De todas las voces críticas que durante estos días ha venteado la esfera mediática, me quedo con la de Serrat, por su trasparencia y franqueza. El cantautor, que recientemente fue investido Doctor Honoris Causa por la Pompeu Fabra, señaló ante una audiencia escogida e ilustrada, aunque quizá desacostumbrada ante este tipo de discursos: La gente ha perdido la confianza en el sistema, en sus representantes e instituciones. Los jóvenes se sienten estafados y los viejos, traicionados (?) Hemos de volver a creer en nosotros mismos. La gente de a pie tiene que recuperar los valores democráticos y morales (?). Lo que está pasando en las calles y plazas, exigiendo un cambio social, una democracia real, un gobierno participativo, ha sido un soplo de aire fresco y un grito de atención. Es responsabilidad de todos abrir los ojos y despertar ante una sociedad dormida, restaurar la memoria y recuperar nuestro futuro. Para acabar diciendo que le sorprendía el conformismo de muchos, que ven todo esto como si fuera una pesadilla, como meros espectadores y víctimas a la vez, esperando que los mismos que nos han traicionado, que nos han traído hasta aquí, resuelvan los problemas.

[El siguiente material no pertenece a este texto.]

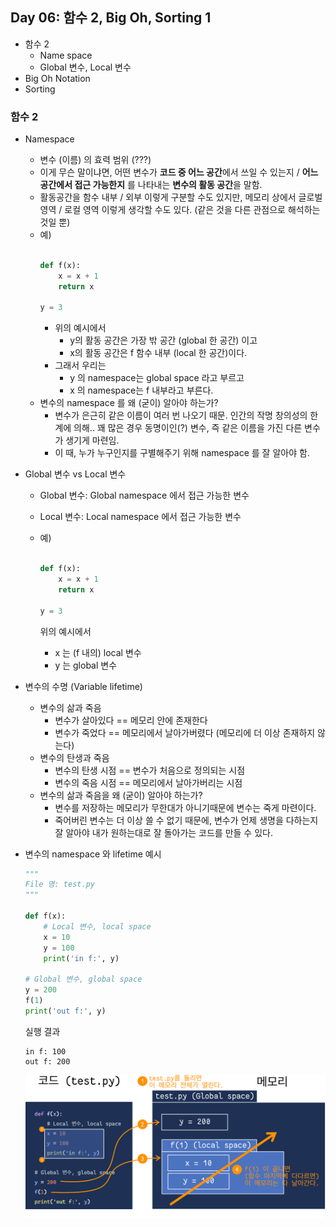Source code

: ## Day 06: 함수 2, Big Oh, Sorting 1
- 함수 2
    - Name space
    - Global 변수, Local 변수
- Big Oh Notation    
- Sorting 



### 함수 2
- Namespace
    - 변수 (이름) 의 효력 범위 (???)
    - 이게 무슨 말이냐면, 어떤 변수가 **코드 중 어느 공간**에서 쓰일 수 있는지 / **어느 공간에서 접근 가능한지** 를 나타내는 **변수의 활동 공간**을 말함.
    - 활동공간을 함수 내부 / 외부 이렇게 구분할 수도 있지만, 메모리 상에서 글로벌 영역 / 로컬 영역 이렇게 생각할 수도 있다. (같은 것을 다른 관점으로 해석하는 것일 뿐)
    - 예)
        ```python
        
        def f(x):
            x = x + 1
            return x
        
        y = 3
        ```
        - 위의 예시에서
          - y의 활동 공간은 가장 밖 공간 (global 한 공간) 이고
          - x의 활동 공간은 f 함수 내부 (local 한 공간)이다.
        - 그래서 우리는
          - y 의 namespace는 global space 라고 부르고
          - x 의 namespace는 f 내부라고 부른다.
    - 변수의 namespace 를 왜 (굳이) 알아야 하는가?
        - 변수가 은근히 같은 이름이 여러 번 나오기 때문. 인간의 작명 창의성의 한계에 의해.. 꽤 많은 경우 동명이인(?) 변수, 즉 같은 이름을 가진 다른 변수가 생기게 마련임. 
        - 이 때, 누가 누구인지를 구별해주기 위해 namespace 를 잘 알아야 함.
- Global 변수 vs Local 변수
    - Global 변수: Global namespace 에서 접근 가능한 변수
    
    - Local 변수: Local namespace 에서 접근 가능한 변수
    
    - 예)
        ```python
        
        def f(x):
            x = x + 1
            return x
        
        y = 3
        ```
        위의 예시에서
        
        - x 는 (f 내의) local 변수
        - y 는 global 변수
- 변수의 수명 (Variable lifetime)
    - 변수의 삶과 죽음
        - 변수가 살아있다 == 메모리 안에 존재한다
        - 변수가 죽었다 == 메모리에서 날아가버렸다 (메모리에 더 이상 존재하지 않는다)
    - 변수의 탄생과 죽음
        - 변수의 탄생 시점 == 변수가 처음으로 정의되는 시점
        - 변수의 죽음 시점 == 메모리에서 날아가버리는 시점
    - 변수의 삶과 죽음을 왜 (굳이) 알아야 하는가?
        - 변수를 저장하는 메모리가 무한대가 아니기때문에 변수는 죽게 마련이다. 
        - 죽어버린 변수는 더 이상 쓸 수 없기 때문에, 변수가 언제 생명을 다하는지 잘 알아야 내가 원하는대로 잘 돌아가는 코드를 만들 수 있다.

- 변수의 namespace 와 lifetime 예시

  ```python
  """
  File 명: test.py
  """
  
  def f(x):
      # Local 변수, local space
      x = 10 
      y = 100
      print('in f:', y)
  
  # Global 변수, global space
  y = 200
  f(1)
  print('out f:', y)
  ```

  실행 결과

  ```
  in f: 100
  out f: 200
  ```

  <img src="../fig/function.png" style="zoom:200%;" />

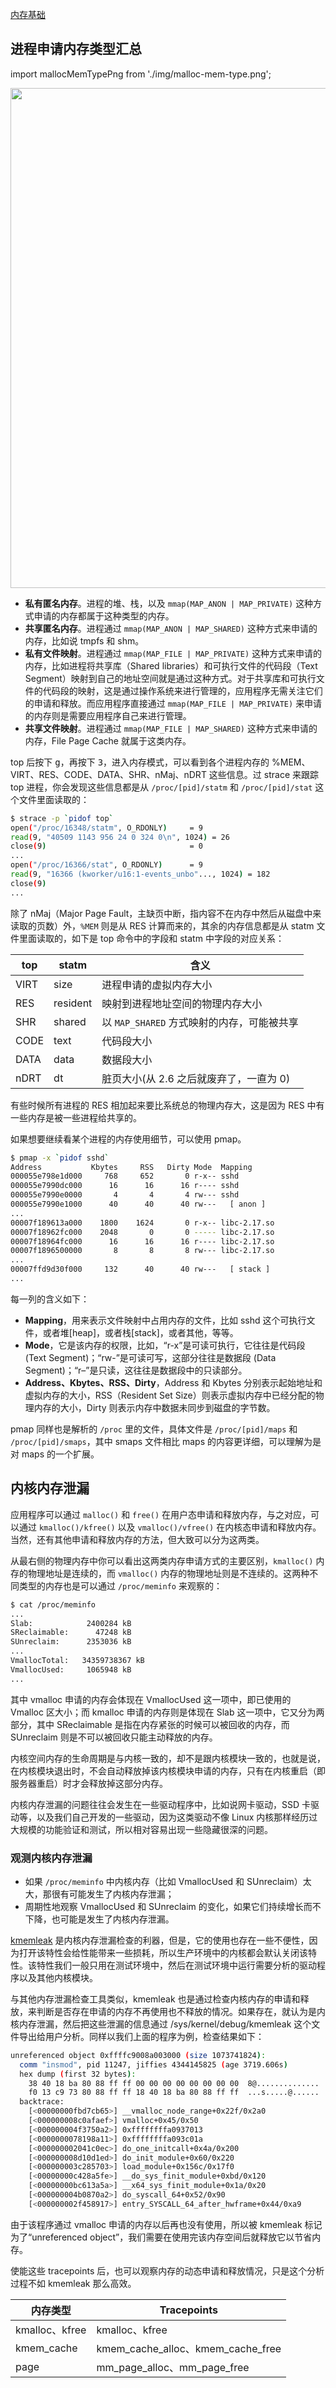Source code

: [内存基础](../performance/memory/内存基础)

## 进程申请内存类型汇总

import mallocMemTypePng from './img/malloc-mem-type.png';

<img src={mallocMemTypePng} width="800"/>

- **私有匿名内存**。进程的堆、栈，以及 `mmap(MAP_ANON | MAP_PRIVATE)` 这种方式申请的内存都属于这种类型的内存。
- **共享匿名内存**。进程通过 `mmap(MAP_ANON | MAP_SHARED)` 这种方式来申请的内存，比如说 tmpfs 和 shm。
- **私有文件映射**。进程通过 `mmap(MAP_FILE | MAP_PRIVATE)` 这种方式来申请的内存，比如进程将共享库（Shared libraries）和可执行文件的代码段（Text Segment）映射到自己的地址空间就是通过这种方式。对于共享库和可执行文件的代码段的映射，这是通过操作系统来进行管理的，应用程序无需关注它们的申请和释放。而应用程序直接通过 `mmap(MAP_FILE | MAP_PRIVATE)` 来申请的内存则是需要应用程序自己来进行管理。
- **共享文件映射**。进程通过 `mmap(MAP_FILE | MAP_SHARED)` 这种方式来申请的内存，File Page Cache 就属于这类内存。

top 后按下 <kbd>g</kbd>，再按下 <kbd>3</kbd>，进入内存模式，可以看到各个进程内存的 %MEM、VIRT、RES、CODE、DATA、SHR、nMaj、nDRT 这些信息。过 strace 来跟踪 top 进程，你会发现这些信息都是从 `/proc/[pid]/statm` 和 `/proc/[pid]/stat` 这个文件里面读取的：

```bash
$ strace -p `pidof top`
open("/proc/16348/statm", O_RDONLY)     = 9
read(9, "40509 1143 956 24 0 324 0\n", 1024) = 26
close(9)                                = 0
...
open("/proc/16366/stat", O_RDONLY)      = 9
read(9, "16366 (kworker/u16:1-events_unbo"..., 1024) = 182
close(9)
...
```

除了 nMaj（Major Page Fault，主缺页中断，指内容不在内存中然后从磁盘中来读取的页数）外，`%MEM` 则是从 RES 计算而来的，其余的内存信息都是从 statm 文件里面读取的，如下是 top 命令中的字段和 statm 中字段的对应关系：

| top | statm | 含义 |
| --- | --- | --- |
| VIRT | size | 进程申请的虚拟内存大小 |
| RES | resident | 映射到进程地址空间的物理内存大小 |
| SHR | shared | 以 `MAP_SHARED` 方式映射的内存，可能被共享 |
| CODE | text | 代码段大小 |
| DATA | data | 数据段大小 |
| nDRT | dt | 脏页大小(从 2.6 之后就废弃了，一直为 0) |

有些时候所有进程的 RES 相加起来要比系统总的物理内存大，这是因为 RES 中有一些内存是被一些进程给共享的。

如果想要继续看某个进程的内存使用细节，可以使用 pmap。

```bash
$ pmap -x `pidof sshd`
Address           Kbytes     RSS   Dirty Mode  Mapping 
000055e798e1d000     768     652       0 r-x-- sshd
000055e7990dc000      16      16      16 r---- sshd
000055e7990e0000       4       4       4 rw--- sshd
000055e7990e1000      40      40      40 rw---   [ anon ]
...
00007f189613a000    1800    1624       0 r-x-- libc-2.17.so
00007f18962fc000    2048       0       0 ----- libc-2.17.so
00007f18964fc000      16      16      16 r---- libc-2.17.so
00007f1896500000       8       8       8 rw--- libc-2.17.so
...
00007ffd9d30f000     132      40      40 rw---   [ stack ]
...
```

每一列的含义如下：
- **Mapping**，用来表示文件映射中占用内存的文件，比如 sshd 这个可执行文件，或者堆[heap]，或者栈[stack]，或者其他，等等。
- **Mode**，它是该内存的权限，比如，“r-x”是可读可执行，它往往是代码段 (Text Segment)；“rw-”是可读可写，这部分往往是数据段 (Data Segment)；“r–”是只读，这往往是数据段中的只读部分。
- **Address、Kbytes、RSS、Dirty**，Address 和 Kbytes 分别表示起始地址和虚拟内存的大小，RSS（Resident Set Size）则表示虚拟内存中已经分配的物理内存的大小，Dirty 则表示内存中数据未同步到磁盘的字节数。

pmap 同样也是解析的 `/proc` 里的文件，具体文件是 `/proc/[pid]/maps` 和 `/proc/[pid]/smaps`，其中 smaps 文件相比 maps 的内容更详细，可以理解为是对 maps 的一个扩展。

## 内核内存泄漏

应用程序可以通过 `malloc()` 和 `free()` 在用户态申请和释放内存，与之对应，可以通过 `kmalloc()/kfree()` 以及 `vmalloc()/vfree()` 在内核态申请和释放内存。当然，还有其他申请和释放内存的方法，但大致可以分为这两类。

从最右侧的物理内存中你可以看出这两类内存申请方式的主要区别，`kmalloc()` 内存的物理地址是连续的，而 `vmalloc()` 内存的物理地址则是不连续的。这两种不同类型的内存也是可以通过 `/proc/meminfo` 来观察的：

```bash
$ cat /proc/meminfo
...
Slab:            2400284 kB
SReclaimable:      47248 kB
SUnreclaim:      2353036 kB
...
VmallocTotal:   34359738367 kB
VmallocUsed:     1065948 kB
...
```

其中 vmalloc 申请的内存会体现在 VmallocUsed 这一项中，即已使用的 Vmalloc 区大小；而 kmalloc 申请的内存则是体现在 Slab 这一项中，它又分为两部分，其中 SReclaimable 是指在内存紧张的时候可以被回收的内存，而 SUnreclaim 则是不可以被回收只能主动释放的内存。


内核空间内存的生命周期是与内核一致的，却不是跟内核模块一致的，也就是说，在内核模块退出时，不会自动释放掉该内核模块申请的内存，只有在内核重启（即服务器重启）时才会释放掉这部分内存。

内核内存泄漏的问题往往会发生在一些驱动程序中，比如说网卡驱动，SSD 卡驱动等，以及我们自己开发的一些驱动，因为这类驱动不像 Linux 内核那样经历过大规模的功能验证和测试，所以相对容易出现一些隐藏很深的问题。

### 观测内核内存泄漏

- 如果 `/proc/meminfo` 中内核内存（比如 VmallocUsed 和 SUnreclaim）太大，那很有可能发生了内核内存泄漏；
- 周期性地观察 VmallocUsed 和 SUnreclaim 的变化，如果它们持续增长而不下降，也可能是发生了内核内存泄漏。

[kmemleak](https://www.kernel.org/doc/html/latest/dev-tools/kmemleak.html) 是内核内存泄漏检查的利器，但是，它的使用也存在一些不便性，因为打开该特性会给性能带来一些损耗，所以生产环境中的内核都会默认关闭该特性。该特性我们一般只用在测试环境中，然后在测试环境中运行需要分析的驱动程序以及其他内核模块。

与其他内存泄漏检查工具类似，kmemleak 也是通过检查内核内存的申请和释放，来判断是否存在申请的内存不再使用也不释放的情况。如果存在，就认为是内核内存泄漏，然后把这些泄漏的信息通过 /sys/kernel/debug/kmemleak 这个文件导出给用户分析。同样以我们上面的程序为例，检查结果如下：

```bash
unreferenced object 0xffffc9008a003000 (size 1073741824):
  comm "insmod", pid 11247, jiffies 4344145825 (age 3719.606s)
  hex dump (first 32 bytes):
    38 40 18 ba 80 88 ff ff 00 00 00 00 00 00 00 00  8@..............
    f0 13 c9 73 80 88 ff ff 18 40 18 ba 80 88 ff ff  ...s.....@......
  backtrace:
    [<00000000fbd7cb65>] __vmalloc_node_range+0x22f/0x2a0
    [<000000008c0afaef>] vmalloc+0x45/0x50
    [<000000004f3750a2>] 0xffffffffa0937013
    [<0000000078198a11>] 0xffffffffa093c01a
    [<000000002041c0ec>] do_one_initcall+0x4a/0x200
    [<000000008d10d1ed>] do_init_module+0x60/0x220
    [<000000003c285703>] load_module+0x156c/0x17f0
    [<00000000c428a5fe>] __do_sys_finit_module+0xbd/0x120
    [<00000000bc613a5a>] __x64_sys_finit_module+0x1a/0x20
    [<000000004b0870a2>] do_syscall_64+0x52/0x90
    [<000000002f458917>] entry_SYSCALL_64_after_hwframe+0x44/0xa9
```

由于该程序通过 vmalloc 申请的内存以后再也没有使用，所以被 kmemleak 标记为了“unreferenced object”，我们需要在使用完该内存空间后就释放它以节省内存。

使能这些 tracepoints 后，也可以观察内存的动态申请和释放情况，只是这个分析过程不如 kmemleak 那么高效。

| 内存类型 | Tracepoints |
| --- | --- |
| kmalloc、kfree | kmalloc、kfree |
| kmem_cache | kmem_cache_alloc、kmem_cache_free |
| page | mm_page_alloc、mm_page_free |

La alusión, naturalmente, se dirige al poder financiero y a las multinacionales que controlan la vida de millones de personas y que, desde luego, no están en condiciones de regalarnos la paz y estabilidad que necesitamos, las que, mediante el uso nigromante de los marcados, usurpan el destino de países soberanos pasando por encima de sus gobiernos. Hablamos de crisis económica y financiera como si fueran problemas concretos en tiempo y forma, como obstáculos que saldar en una fecha que se procura sea cercana. Pero con esta fase orgiástica del capitalismo en la que nos hallamos, con la liberalización de una economía global sin control, donde el margen de maniobra de gobiernos y poderes públicos se muestra insuficiente, la crisis ha pasado a ser un modo de vida en sí mismo, desmantelando a su paso el estado del bienestar hasta convertirlo en un cementerio. Y no es para menos. Nos gustarán o nos irritarán, nos parecerán profetas apolillados del delirio bolchevique, o quizá no fueran más que dos burgueses que jamás sufrieron las miserias del proletariado, pero Marx y Engels tenían razón cuando decían que el capitalismo produce sus propios sepultureros.